(Beginning of Records)
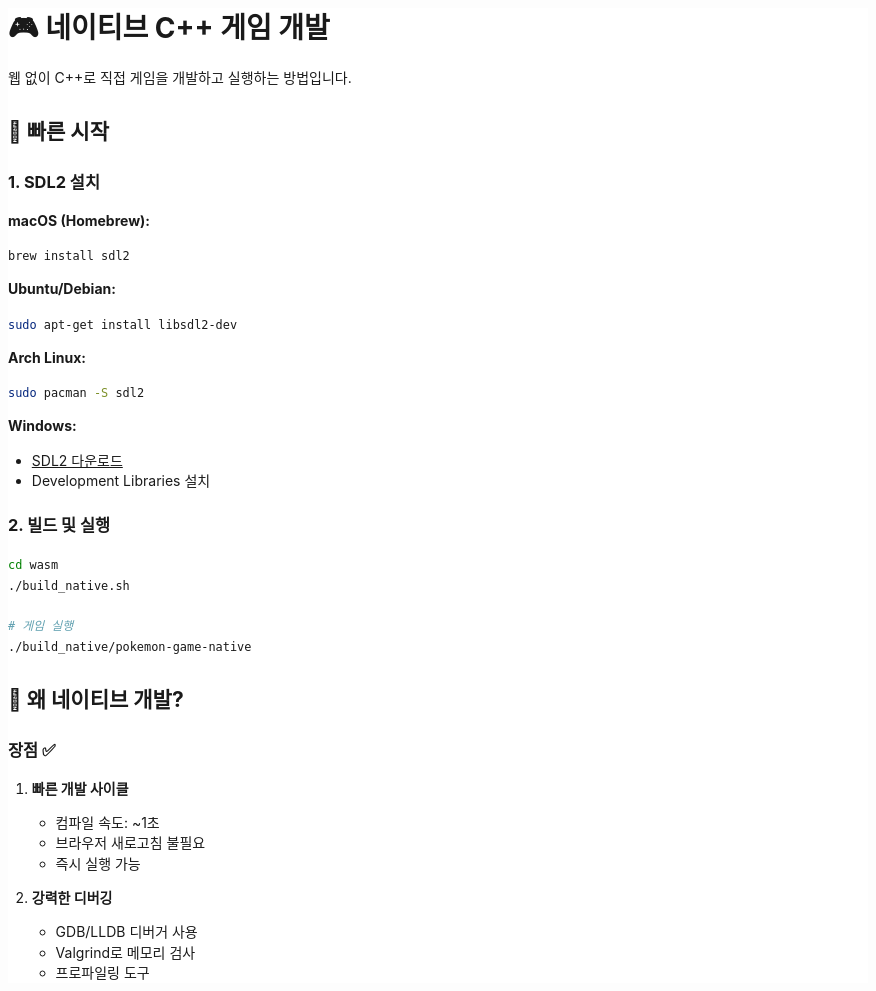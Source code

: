 # 🎮 네이티브 C++ 게임 개발

웹 없이 C++로 직접 게임을 개발하고 실행하는 방법입니다.

## 🚀 빠른 시작

### 1. SDL2 설치

**macOS (Homebrew):**

```bash
brew install sdl2
```

**Ubuntu/Debian:**

```bash
sudo apt-get install libsdl2-dev
```

**Arch Linux:**

```bash
sudo pacman -S sdl2
```

**Windows:**

- [SDL2 다운로드](https://www.libsdl.org/download-2.0.php)
- Development Libraries 설치

### 2. 빌드 및 실행

```bash
cd wasm
./build_native.sh

# 게임 실행
./build_native/pokemon-game-native
```

## 🎯 왜 네이티브 개발?

### 장점 ✅

1. **빠른 개발 사이클**
   - 컴파일 속도: ~1초
   - 브라우저 새로고침 불필요
   - 즉시 실행 가능

2. **강력한 디버깅**
   - GDB/LLDB 디버거 사용
   - Valgrind로 메모리 검사
   - 프로파일링 도구
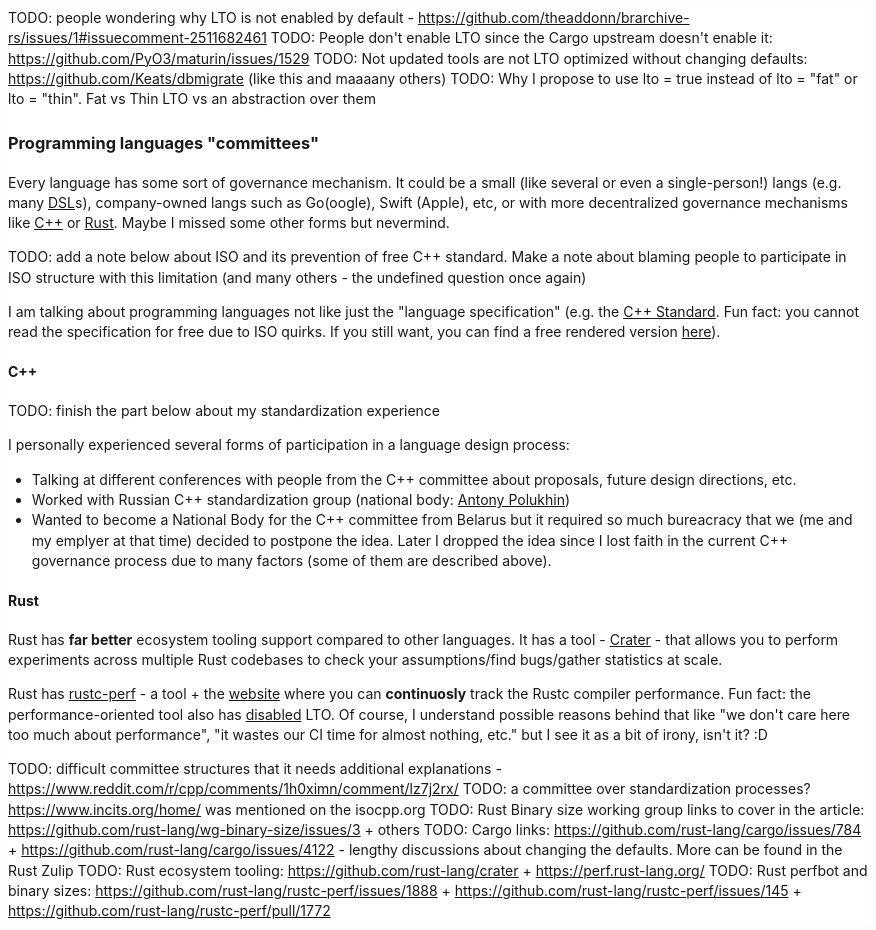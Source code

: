 TODO: people wondering why LTO is not enabled by default - https://github.com/theaddonn/brarchive-rs/issues/1#issuecomment-2511682461
TODO: People don't enable LTO since the Cargo upstream doesn't enable it: https://github.com/PyO3/maturin/issues/1529
TODO: Not updated tools are not LTO optimized without changing defaults: https://github.com/Keats/dbmigrate (like this and maaaany others)
TODO: Why I propose to use lto = true instead of lto = "fat" or lto = "thin". Fat vs Thin LTO vs an abstraction over them

### Programming languages "committees"

Every language has some sort of governance mechanism. It could be a small (like several or even a single-person!) langs (e.g. many [DSL](https://en.wikipedia.org/wiki/Domain-specific_language)s), company-owned langs such as Go(oogle), Swift (Apple), etc, or with more decentralized governance mechanisms like [C++](https://isocpp.org/std/the-committee) or [Rust](https://www.rust-lang.org/governance). Maybe I missed some other forms but nevermind.

TODO: add a note below about ISO and its prevention of free C++ standard. Make a note about blaming people to participate in ISO structure with this limitation (and many others - the undefined question once again)

I am talking about programming languages not like just the "language specification" (e.g. the [C++ Standard](https://isocpp.org/std/the-standard). Fun fact: you cannot read the specification for free due to ISO quirks. If you still want, you can find a free rendered version [here](https://eel.is/c++draft/)).

#### C++

TODO: finish the part below about my standardization experience

I personally experienced several forms of participation in a language design process:

* Talking at different conferences with people from the C++ committee about proposals, future design directions, etc.
* Worked with Russian C++ standardization group (national body: [Antony Polukhin](https://github.com/apolukhin))
* Wanted to become a National Body for the C++ committee from Belarus but it required so much bureacracy that we (me and my emplyer at that time) decided to postpone the idea. Later I dropped the idea since I lost faith in the current C++ governance process due to many factors (some of them are described above).

#### Rust

Rust has **far better** ecosystem tooling support compared to other languages. It has a tool - [Crater](https://github.com/rust-lang/crater) - that allows you to perform experiments across multiple Rust codebases to check your assumptions/find bugs/gather statistics at scale.

Rust has [rustc-perf](https://github.com/rust-lang/rustc-perf) - a tool + the [website](https://perf.rust-lang.org/) where you can **continuosly** track the Rustc compiler performance. Fun fact: the performance-oriented tool also has [disabled](https://github.com/rust-lang/rustc-perf/blob/master/Cargo.toml) LTO. Of course, I understand possible reasons behind that like "we don't care here too much about performance", "it wastes our CI time for almost nothing, etc." but I see it as a bit of irony, isn't it? :D

TODO: difficult committee structures that it needs additional explanations - https://www.reddit.com/r/cpp/comments/1h0ximn/comment/lz7j2rx/
TODO: a committee over standardization processes? https://www.incits.org/home/ was mentioned on the isocpp.org
TODO: Rust Binary size working group links to cover in the article: https://github.com/rust-lang/wg-binary-size/issues/3 + others
TODO: Cargo links: https://github.com/rust-lang/cargo/issues/784 + https://github.com/rust-lang/cargo/issues/4122 - lengthy discussions about changing the defaults. More can be found in the Rust Zulip
TODO: Rust ecosystem tooling: https://github.com/rust-lang/crater + https://perf.rust-lang.org/
TODO: Rust perfbot and binary sizes: https://github.com/rust-lang/rustc-perf/issues/1888 + https://github.com/rust-lang/rustc-perf/issues/145 + https://github.com/rust-lang/rustc-perf/pull/1772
(End of Records)
**What this task involves**. Check each line of the material for the word "below", then say how many have it. Give the number only.

**Worked solution**. 2